FIG. 2 is a diagram of the dense 3D point cloud data collected by the present invention.
FIG. 3 is a point cloud diagram of the dense 3D point cloud data of the present invention after being preprocessed.
Fig. 4 is a schematic diagram of the recognition situation under different environments.
Detailed Description
In order to make the technical problems, technical solutions and advantageous effects to be solved by the present invention more clearly apparent, the present invention is further described in detail below with reference to the accompanying drawings and embodiments. It should be understood that the specific embodiments described herein are merely illustrative of the invention and are not intended to limit the invention.
As shown in fig. 1, an indoor human body detection and tracking method based on RGB-D low viewing angle condition includes the following steps,
step a, data acquisition and processing
As shown in fig. 2, the dense 3D point cloud is obtained by performing point cloud collection using the filling x tion Pro. Due to the influence of different error sources, in particular the discretization effect in the depth measurement and the fact that the camera is calibrated within a certain range, a large amount of noise is present in the acquired initial RGB-D point cloud, while the RGB-D point cloud acquired per frame contains 307200 points, corresponding to the 640 × 480 dimensions of its depth image. Therefore, in order to improve the processing speed and accuracy of data, points which are not interested are firstly removed by using a through filter, for example, points which are more than 5m in the z direction are filtered according to the parameters of the Xtion pro. And then, a three-dimensional voxel grid filter is used for carrying out down-sampling on the point cloud, and the algorithm approximately displays other points in the voxel by using the gravity centers of all the points in the voxel, so that the down-sampling of the point cloud data is realized, and the calculation amount is reduced. The side length size of a voxel (i.e., a three-dimensional cube) is set to 0.06 m. The point cloud data acquired by the RGB-D sensor can be compressed to an order of magnitude through the down-sampling, so that the processing time of the point cloud in the later period is greatly shortened, and meanwhile, the density of the data after the down-sampling is the same at each position. The processed point cloud data is shown in fig. 3.
Step b, ground detection and filtering
This step is based on the assumption that a person is walking on the ground, so we first perform ground detection in the filtered point cloud and remove it. When the RGB-D is fixedly installed on the mobile robot, the relative position of the RGB-D and the ground is approximately known, initial ground parameters are set when the first frame point cloud is processed based on the relative position, the ground in the 3D point cloud is detected by using a least square method based on RANSAC on the basis of the initial ground parameters, updated ground parameters are obtained, and the updated ground parameters are used as the initial parameters of the ground of the next frame. This allows real-time updating of the parameters of the ground in the robot coordinate system. In theory, the ground is a strictly plane, whose parameters are fixed with respect to the robot, or in the robot coordinate system, but the parameters of the ground are different in the robot coordinate system at different times due to the vibrations of the camera in the robot motion, and the slight inclination of the actual ground.
Step c. clustering
Acquiring point cloud data within 130cm from the ground from the 3D point cloud removed from the ground, then performing 3D clustering by using Euclidean distance between two points, and defining the two points to belong to the same class when the Euclidean distance between each pair of points is smaller than a predefined distance threshold; wherein, clustering needs to set two initial thresholds: i.e. the minimum distance between two points belonging to the same cluster and the minimum number of points needed to generate a cluster.

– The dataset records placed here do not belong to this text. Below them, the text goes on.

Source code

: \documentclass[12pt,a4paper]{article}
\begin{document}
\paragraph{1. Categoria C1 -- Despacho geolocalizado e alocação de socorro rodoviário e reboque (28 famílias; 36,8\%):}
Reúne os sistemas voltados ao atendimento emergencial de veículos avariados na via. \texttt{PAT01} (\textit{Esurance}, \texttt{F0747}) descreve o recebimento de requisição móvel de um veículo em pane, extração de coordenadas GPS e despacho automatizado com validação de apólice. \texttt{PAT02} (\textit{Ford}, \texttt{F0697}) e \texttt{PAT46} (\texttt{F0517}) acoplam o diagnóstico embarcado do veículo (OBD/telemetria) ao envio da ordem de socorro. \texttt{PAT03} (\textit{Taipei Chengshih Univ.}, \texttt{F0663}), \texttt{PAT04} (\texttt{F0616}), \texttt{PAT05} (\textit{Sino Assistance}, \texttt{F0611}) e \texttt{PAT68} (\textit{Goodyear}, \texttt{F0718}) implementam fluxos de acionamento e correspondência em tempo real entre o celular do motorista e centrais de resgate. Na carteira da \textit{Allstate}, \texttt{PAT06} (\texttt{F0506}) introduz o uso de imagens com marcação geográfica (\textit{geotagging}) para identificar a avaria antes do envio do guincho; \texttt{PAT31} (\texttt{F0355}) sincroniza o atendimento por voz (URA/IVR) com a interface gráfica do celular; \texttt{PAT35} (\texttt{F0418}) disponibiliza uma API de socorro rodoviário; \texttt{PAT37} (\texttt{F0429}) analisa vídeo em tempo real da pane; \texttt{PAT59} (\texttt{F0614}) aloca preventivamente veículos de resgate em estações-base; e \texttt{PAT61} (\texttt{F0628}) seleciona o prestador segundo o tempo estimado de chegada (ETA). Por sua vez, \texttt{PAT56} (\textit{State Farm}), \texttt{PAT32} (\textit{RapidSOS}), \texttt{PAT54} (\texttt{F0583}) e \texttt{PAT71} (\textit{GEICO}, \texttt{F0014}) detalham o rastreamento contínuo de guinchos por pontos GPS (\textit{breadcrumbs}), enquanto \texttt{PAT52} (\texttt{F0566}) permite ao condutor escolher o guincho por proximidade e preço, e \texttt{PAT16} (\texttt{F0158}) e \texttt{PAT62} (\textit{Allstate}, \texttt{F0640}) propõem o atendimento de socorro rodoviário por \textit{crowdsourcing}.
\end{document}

Once the ground is detected, the three-dimensional points belonging to the ground can be removed, so that the objects on the ground are no longer in contact with the ground and appear as unconnected objects. Since our human body detection method uses the lower part of the human body as a feature description, point cloud data to be analyzed is limited to point cloud data within 130cm from the ground, and then 3D clustering is performed using the euclidean distance between two points.
In clustering, 1) creating a Kd tree of the 3D point cloud as a searching method for extracting the point cloud; 2) setting a clustered empty list C and an empty queue of point clouds; 3) for each point p in the point cloud, searching all adjacent points in the ball by taking the point p as a center and a preset distance threshold as a radius, firstly checking whether the adjacent points obtained by searching are added into other clusters, and if not, adding the adjacent points into a queue Q; 4) after all the points in the queue Q are processed, adding the queue Q into the cluster C; 5) and finishing clustering after all the points in the initial point cloud are processed.

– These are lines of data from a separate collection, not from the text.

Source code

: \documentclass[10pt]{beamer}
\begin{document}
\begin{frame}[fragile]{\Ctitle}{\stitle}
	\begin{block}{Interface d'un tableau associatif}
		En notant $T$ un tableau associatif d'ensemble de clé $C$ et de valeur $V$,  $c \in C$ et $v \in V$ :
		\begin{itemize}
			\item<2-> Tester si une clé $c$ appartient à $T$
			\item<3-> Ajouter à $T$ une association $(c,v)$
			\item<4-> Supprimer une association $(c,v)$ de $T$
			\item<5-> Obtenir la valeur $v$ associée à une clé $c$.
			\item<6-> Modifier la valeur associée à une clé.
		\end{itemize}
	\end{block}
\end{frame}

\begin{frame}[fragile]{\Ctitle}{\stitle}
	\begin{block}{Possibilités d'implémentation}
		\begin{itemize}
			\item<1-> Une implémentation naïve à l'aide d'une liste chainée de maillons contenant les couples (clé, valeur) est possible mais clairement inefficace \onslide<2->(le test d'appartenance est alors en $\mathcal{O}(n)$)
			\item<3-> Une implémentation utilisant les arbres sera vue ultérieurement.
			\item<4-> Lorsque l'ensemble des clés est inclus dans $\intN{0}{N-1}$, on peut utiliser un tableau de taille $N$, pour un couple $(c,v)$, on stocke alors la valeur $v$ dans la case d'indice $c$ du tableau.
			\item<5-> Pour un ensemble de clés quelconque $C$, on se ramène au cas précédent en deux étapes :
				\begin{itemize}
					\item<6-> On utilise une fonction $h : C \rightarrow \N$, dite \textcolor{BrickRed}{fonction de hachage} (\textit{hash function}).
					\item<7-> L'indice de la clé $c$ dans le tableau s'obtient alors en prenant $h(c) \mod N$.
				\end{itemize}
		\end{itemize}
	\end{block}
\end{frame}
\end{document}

After the euclidean clustering is completed, two typical problems exist in the actual operation, namely over-clustering and under-clustering: (1) over-clustering, i.e., the point cloud that should belong to the same object, is segmented into multiple clusters, mainly due to noise, occlusion, and some missing depth data. (2) Under-clustering, as the name implies, is that the point clouds that should belong to two or more different objects are improperly classified as the same cluster. For example, when a person is in close proximity to a background, cabinet, or table, the person is often categorized as a background point, table, or the like. In our experiments, it is not uncommon for two different people's points to be merged together in a clustering operation, since only points within 130 centimeters above ground are considered.
To solve these two problems, after the initial euclidean clustering is performed, the resulting clusters need to be further processed.
For the over-clustering problem, after clustering is completed, for each obtained cluster CiFirst, the projection p of its center point on the XZ plane is calculatediIf p isiAnd cluster CjCentral projection point p ofjIs less than a set thresholdThen, consider cluster CiAnd CjBelong to the same cluster and then merge them.
For under-clustering, color information separation is used when a person and background are classified into a class. This is based on the assumption that the person's pants color and background color are different, such as the jeans color is blue and the walls are white. The specific algorithm is as follows: for each cluster, calculating geometrical information of the cluster, wherein the geometrical information specifically comprises width, depth and height information; if the geometric information of some clusters is far larger than a set threshold value, further dividing the clusters by using color information, namely classifying the points with the same color into the same class; also for clusters where there are too few points, they are discarded directly in this operation.
HOG + SVM classification
Projecting the point cloud in the bounding box after 3D clustering to an RGB image, calculating an HOG descriptor of the point cloud by using an obtained image module, then sending the obtained HOG descriptor to a pre-trained SVM classifier, and calculating the HOG confidence coefficient of each cluster; when the calculated HOG confidence coefficient is higher than a set threshold value, judging that the cluster is a person, otherwise, judging that the cluster is not a person;
step e. tracking
And the obtained human body cluster is used as the input of a tracking module, namely, the human body cluster is used as an object to be tracked next, then the human body cluster is matched with the existing tracking object, and the maximum likelihood probability between the currently detected human body and the known tracking object is calculated by specifically adopting a method based on the combination of distance consistency and color consistency.
The tracking algorithm is to estimate the trajectory of each target using particle filtering. Assuming that a person moves on the ground, the state-tracking quantity of each person appears as a 2D transform, i.e., the position (x, y) of the center of gravity and the rotation angle θ. Wherein the moving mold is set to constant velocity motion because the mold is good at dealing with the complete coupling problem.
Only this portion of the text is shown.